For phylogenetic analyses, some individuals and loci were removed from the total data set to minimize missing data. The final phylogenetic data set consisted of 16 loci and 31 individuals that included members of P. angustifolia, P. fremontii, and P. tremula as outgroup taxa (online Appendices 1 and 2). For each of the 16 loci, data sets were constructed using phased haplotype sequences; in addition, a combined-locus data set was produced via concatenation of the individual loci. We determined the haplotype phase of diploid sequences using PHASE v2.1.1 ( Stephens 2001; Stephens and Scheet 2005), employing the general model for recombination rate variation (-MR0; Li and Stephens 2003) and a run length of 10,000 iterations (burn-in = 100; thinning interval = 10). Ninety-two percent of the haplotypes included in the phylogenetic analyses were determined at a posterior probability of >95%. The few gaps (~10) in the data set were treated as missing data. Nucleotide substitution models for maximum likelihood (ML) analyses were determined using JModelTest v0.1.1 (Guindon and Gascuel 2003; Posada 2008). The optimal models for each locus (online Appendix 1) and the concatenated data set were identified with the Akaike information criterion (AIC; Akaike 1974). ML analyses were conducted in GARLI v2.0 (Zwickl 2006; http://code.google.com/p/garli/). For each of the 17 data sets, we performed 12 replicate runs (6 with starting trees determined by stepwise addition and 6 with random starting trees) of 2 million iterations each. For ML analyses of the concatenated data set, we used a partitioned model approach, for which individual loci defined partitions. To determine branch support, 200 ML bootstrap replicates were produced in GARLI. Three tree searches were performed per replicate, each run for a length of 250,000 iterations.

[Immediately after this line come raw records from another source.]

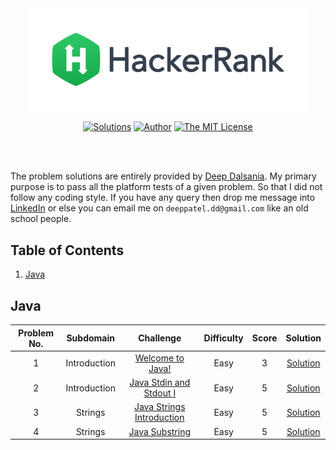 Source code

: <div align="center"><a href="https://www.hackerrank.com/deepdalsania" target="_blank"><img src="HackerRank%20Logo.png" width="450" height="auto"></a>

[![Solutions](https://img.shields.io/badge/solutions-4-green.svg?style=flat-square)](https://github.com/deepdalsania/HackerRank_Solutions#table-of-contents) [![Author](https://img.shields.io/badge/author-deepdalsania-brightgreen.svg?style=flat-square)](https://www.hackerrank.com/deepdalsania) [![The MIT License](https://img.shields.io/badge/license-MIT-orange.svg?style=flat-square)](/LICENSE)</div><br/><br/>

The problem solutions are entirely provided by [Deep Dalsania](https://www.hackerrank.com/deepdalsania). My primary purpose is to pass all the platform tests of a given problem. So that I did not follow any coding style. If you have any query then drop me message into [LinkedIn](https://www.linkedin.com/in/deep-dalsania-6b822198/) or else you can email me on `deeppatel.dd@gmail.com` like an old school people.
## Table of Contents
1. [Java](#java)
## Java
|Problem No.|Subdomain|Challenge|Difficulty|Score|Solution|
|:-:|:-:|:-:|:-:|:-:|:-:|
|1|Introduction|[Welcome to Java!](https://www.hackerrank.com/challenges/welcome-to-java)|Easy|3|[Solution](Java/01.%20Introduction/01.%20Welcome%20to%20Java!/Solution.java)|
|2|Introduction|[Java Stdin and Stdout I](https://www.hackerrank.com/challenges/java-stdin-and-stdout-1)|Easy|5|[Solution](Java/01.%20Introduction/02.%20Java%20Stdin%20and%20Stdout%20I/Solution.java)|
|3|Strings|[Java Strings Introduction](https://www.hackerrank.com/challenges/java-strings-introduction)|Easy|5|[Solution](Java/02.%20Strings/01.%20Java%20Strings%20Introduction/Solution.java)|
|4|Strings|[Java Substring](https://www.hackerrank.com/challenges/java-substring)|Easy|5|[Solution](Java/02.%20Strings/02.%20Java%20Substring/Solution.java)|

The estimation of an ML species tree was performed in STEM v2.0 ( Kubatko 2009). The STEM method produces an ML estimate of the species tree from a collection of fully resolved gene trees by using the coalescent process to model levels of discordance between the gene trees and the species tree (Kubatko et al. 2009). Because STEM assumes no recombination, we used the 4-gamete test to identify intragenic recombination break points. Five loci exhibited intragenic recombination and were reduced to the longest region without observed recombination. Interspecific gene flow would also violate assumptions of the current version of STEM analysis; however, none of our loci exhibited obvious signs of introgression. STEM analyses were conducted using the 16 resolved ML gene trees estimated in GARLI and a point estimate of θ, which was calculated as the average per-site θ across the 16 included loci. We performed 3 optimized ML tree searches as well as 3 simulated annealing searches for the 15 most likely trees to ensure consistency among runs and identify any topologies that may be tied for the ML score.
The genealogical sorting index (gsi; Cummings et al. 2008) was used to quantify the degree of exclusive ancestry for P. balsamifera and P. trichocarpa from single-gene (gsi) and gene ensemble (gsiT) data sets. The gsi provides a measure of genealogical divergence on a continuous scale from 0 to 1, where 1 represents the complete monophyly of a group, and provides a useful tool for identifying boundaries between young species (Cummings et al. 2008). A permutation test is used to evaluate the null hypothesis that a gsi value equal to or greater than the empirical estimate would be observed by chance alone, assuming that the groups under consideration are not taxonomically distinct. The gsi calculations and significance testing were performed using the genealogical sorting index software (available at http://www.genealogicalsorting.org/). The single-gene ML trees, estimated in GARLI, were used as input for gsi and gsiT calculations, and P values were generated from 10,000 permutations. Because small sample sizes can bias P values, we only report gsi and gsiT results for P. balsamifera and P. trichocarpa.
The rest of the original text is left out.